= Warrior policing =

Warrior policing is a phenomenon where officers believe that they are warriors fighting crime. This is instilled in young recruits as they train in the academy. They show up to routine calls with this warrior mentality with the belief that it will bring them home at the end of their shift, protecting themselves from anyone they believe will bring harm. This is the opposite of the guardian policing style. Guardian-style policing is when cops think of themselves as protectors of the community. Warrior-style policing is argued to keep cops and communities safer. The term has been used by scholars, commentators, and policy researchers to describe a model of policing that emphasizes danger, force, and officer survival, in contrast to approaches that stress service, restraint, and accountability.

== History ==
The background behind this mindset can be traced back as early as the 1960s. There was political unrest across the United States as Americans watched the racially-profiled Whitman mass shooting, riots, and the rising crime rate. To combat these issues, officer Daryl Gates of the Los Angeles Police Department came up with the idea of SWAT in 1967. Gates originally called SWAT "Special Weapons Attack Teams" but later changed the name to "Special Weapons and Tactics." SWAT was used to counteract violent situations such as riots or massacres. The first time SWAT had been deployed was 1969 to raid a Black Panther building. Due to the rapid escalation of the situation, officers were granted the usage of a grenade launcher on the building.

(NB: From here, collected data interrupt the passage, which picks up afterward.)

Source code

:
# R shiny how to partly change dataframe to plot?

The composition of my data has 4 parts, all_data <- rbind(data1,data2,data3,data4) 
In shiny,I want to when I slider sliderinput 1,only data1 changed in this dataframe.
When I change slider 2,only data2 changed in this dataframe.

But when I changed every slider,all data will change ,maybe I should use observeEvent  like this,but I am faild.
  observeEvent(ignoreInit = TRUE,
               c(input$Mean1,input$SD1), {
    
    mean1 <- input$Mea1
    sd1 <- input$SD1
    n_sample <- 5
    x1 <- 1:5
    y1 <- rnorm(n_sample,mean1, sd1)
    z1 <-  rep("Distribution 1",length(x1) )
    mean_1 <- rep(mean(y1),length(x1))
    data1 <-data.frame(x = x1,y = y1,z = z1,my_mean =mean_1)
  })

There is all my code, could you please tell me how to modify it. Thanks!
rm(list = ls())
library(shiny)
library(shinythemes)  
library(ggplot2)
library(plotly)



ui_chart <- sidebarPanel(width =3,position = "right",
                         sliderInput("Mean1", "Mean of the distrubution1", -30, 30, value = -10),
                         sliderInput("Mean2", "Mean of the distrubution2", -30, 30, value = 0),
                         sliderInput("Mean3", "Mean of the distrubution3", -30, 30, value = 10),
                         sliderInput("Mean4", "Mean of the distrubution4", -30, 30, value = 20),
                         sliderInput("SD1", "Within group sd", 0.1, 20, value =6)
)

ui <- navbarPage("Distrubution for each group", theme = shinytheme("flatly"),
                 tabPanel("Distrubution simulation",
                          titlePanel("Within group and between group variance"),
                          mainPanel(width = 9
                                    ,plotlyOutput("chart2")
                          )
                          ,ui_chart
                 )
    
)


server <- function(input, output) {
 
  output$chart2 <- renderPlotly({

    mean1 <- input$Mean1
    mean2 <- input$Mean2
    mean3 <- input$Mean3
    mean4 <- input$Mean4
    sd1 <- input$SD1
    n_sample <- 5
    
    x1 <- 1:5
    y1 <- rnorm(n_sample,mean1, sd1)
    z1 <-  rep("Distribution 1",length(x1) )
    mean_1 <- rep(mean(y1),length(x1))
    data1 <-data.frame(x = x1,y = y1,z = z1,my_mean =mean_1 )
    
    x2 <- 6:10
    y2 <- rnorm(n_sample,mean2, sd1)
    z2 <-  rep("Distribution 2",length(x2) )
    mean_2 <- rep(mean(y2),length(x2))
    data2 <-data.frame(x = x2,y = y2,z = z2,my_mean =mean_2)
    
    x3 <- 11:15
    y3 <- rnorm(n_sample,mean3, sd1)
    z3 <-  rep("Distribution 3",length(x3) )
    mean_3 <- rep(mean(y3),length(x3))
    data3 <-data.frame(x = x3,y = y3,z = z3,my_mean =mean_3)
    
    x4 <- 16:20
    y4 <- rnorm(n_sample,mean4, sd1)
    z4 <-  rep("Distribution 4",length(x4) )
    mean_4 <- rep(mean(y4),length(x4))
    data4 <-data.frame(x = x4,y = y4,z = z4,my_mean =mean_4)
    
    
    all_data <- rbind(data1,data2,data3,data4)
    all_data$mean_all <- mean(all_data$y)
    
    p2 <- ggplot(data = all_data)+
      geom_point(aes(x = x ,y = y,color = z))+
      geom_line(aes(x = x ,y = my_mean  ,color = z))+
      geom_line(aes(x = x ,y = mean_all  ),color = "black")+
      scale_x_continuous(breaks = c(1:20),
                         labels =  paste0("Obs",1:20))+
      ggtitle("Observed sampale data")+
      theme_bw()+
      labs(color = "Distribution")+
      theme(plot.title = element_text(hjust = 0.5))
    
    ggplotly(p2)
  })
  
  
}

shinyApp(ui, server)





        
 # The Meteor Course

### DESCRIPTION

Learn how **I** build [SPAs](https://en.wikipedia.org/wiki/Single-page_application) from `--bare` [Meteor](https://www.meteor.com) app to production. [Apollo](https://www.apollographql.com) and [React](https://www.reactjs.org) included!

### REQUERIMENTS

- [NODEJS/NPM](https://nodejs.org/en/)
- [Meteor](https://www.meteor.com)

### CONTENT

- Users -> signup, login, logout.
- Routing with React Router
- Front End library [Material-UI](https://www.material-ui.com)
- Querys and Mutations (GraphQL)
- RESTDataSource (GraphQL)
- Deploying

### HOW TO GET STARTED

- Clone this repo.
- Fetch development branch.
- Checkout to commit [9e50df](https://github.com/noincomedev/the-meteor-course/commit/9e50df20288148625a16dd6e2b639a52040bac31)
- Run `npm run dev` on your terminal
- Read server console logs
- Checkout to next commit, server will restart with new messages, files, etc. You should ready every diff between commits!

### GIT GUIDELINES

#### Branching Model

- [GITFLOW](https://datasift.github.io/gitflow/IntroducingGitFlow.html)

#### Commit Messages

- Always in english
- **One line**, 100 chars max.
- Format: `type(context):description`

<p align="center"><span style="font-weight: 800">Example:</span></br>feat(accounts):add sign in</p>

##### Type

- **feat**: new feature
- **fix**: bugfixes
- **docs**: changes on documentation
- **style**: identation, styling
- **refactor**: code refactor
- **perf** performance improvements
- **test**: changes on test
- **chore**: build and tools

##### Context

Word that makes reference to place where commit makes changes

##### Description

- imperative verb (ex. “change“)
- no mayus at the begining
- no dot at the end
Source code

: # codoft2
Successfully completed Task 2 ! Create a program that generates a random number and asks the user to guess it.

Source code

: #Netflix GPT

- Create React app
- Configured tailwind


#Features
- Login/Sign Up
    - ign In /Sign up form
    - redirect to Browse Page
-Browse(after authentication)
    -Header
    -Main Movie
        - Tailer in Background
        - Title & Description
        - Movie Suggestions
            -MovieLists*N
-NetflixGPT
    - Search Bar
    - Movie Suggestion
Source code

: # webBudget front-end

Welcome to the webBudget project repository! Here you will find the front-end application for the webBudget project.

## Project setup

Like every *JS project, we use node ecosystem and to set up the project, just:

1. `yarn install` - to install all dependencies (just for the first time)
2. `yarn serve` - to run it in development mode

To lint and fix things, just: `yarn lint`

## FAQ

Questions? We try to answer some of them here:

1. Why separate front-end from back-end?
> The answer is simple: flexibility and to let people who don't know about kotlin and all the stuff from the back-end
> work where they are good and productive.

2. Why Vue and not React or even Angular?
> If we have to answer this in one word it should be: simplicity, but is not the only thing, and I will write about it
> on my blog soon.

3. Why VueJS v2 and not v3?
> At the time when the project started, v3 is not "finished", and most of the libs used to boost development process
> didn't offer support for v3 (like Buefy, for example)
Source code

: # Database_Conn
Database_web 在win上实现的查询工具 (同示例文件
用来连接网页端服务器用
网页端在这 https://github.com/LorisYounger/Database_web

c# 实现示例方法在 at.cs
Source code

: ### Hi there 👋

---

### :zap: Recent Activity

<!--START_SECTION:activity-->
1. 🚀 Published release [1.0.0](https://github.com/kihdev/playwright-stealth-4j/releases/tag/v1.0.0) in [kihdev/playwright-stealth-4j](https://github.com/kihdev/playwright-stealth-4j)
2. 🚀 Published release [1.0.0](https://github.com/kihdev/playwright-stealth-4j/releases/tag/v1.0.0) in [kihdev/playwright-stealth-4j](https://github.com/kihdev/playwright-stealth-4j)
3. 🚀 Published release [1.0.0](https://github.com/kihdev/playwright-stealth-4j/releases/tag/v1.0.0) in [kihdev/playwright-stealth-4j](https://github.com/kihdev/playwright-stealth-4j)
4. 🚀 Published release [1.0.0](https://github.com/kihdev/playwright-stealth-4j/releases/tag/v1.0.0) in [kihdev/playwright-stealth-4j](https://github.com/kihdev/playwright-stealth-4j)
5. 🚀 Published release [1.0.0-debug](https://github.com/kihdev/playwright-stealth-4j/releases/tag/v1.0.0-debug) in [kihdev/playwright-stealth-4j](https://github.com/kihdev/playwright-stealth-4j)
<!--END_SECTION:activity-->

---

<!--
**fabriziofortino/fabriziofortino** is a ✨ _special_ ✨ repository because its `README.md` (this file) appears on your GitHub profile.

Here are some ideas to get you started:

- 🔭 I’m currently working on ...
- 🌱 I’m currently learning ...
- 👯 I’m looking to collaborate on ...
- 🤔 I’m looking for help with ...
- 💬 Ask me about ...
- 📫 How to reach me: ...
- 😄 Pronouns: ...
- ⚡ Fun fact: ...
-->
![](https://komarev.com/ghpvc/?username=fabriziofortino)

In addition to SWAT, President Lyndon B. Johnson created Law Enforcement Assistance Administration, more commonly known as LEAA, in 1968. LEAA streamlined federal funding, technology, and equipment to law enforcement nationwide. Around $6.6 billion went to state and local agencies, mostly for riot control. This was a part of Johnson's war on crime and his war on drugs, which his successor, President Nixon, continued.

Despite LEAA being discontinued in 1982, the framework had already been laid for warrior policing, with SWAT being granted permission to utilize a grenade launcher. By the 1980s, the Pentagon was handing out military-grade equipment to law enforcement for everyday use, including grenade launchers. In 1997, this was furthered by Congress passing the National Defense Authorization Act. In this act, there was a provision that allowed for the creation of what is more commonly known as the 1033 Program. This established the Law Enforcement Support Program, whose mission was to further the streamlining of military-grade weapons to local law enforcement agencies.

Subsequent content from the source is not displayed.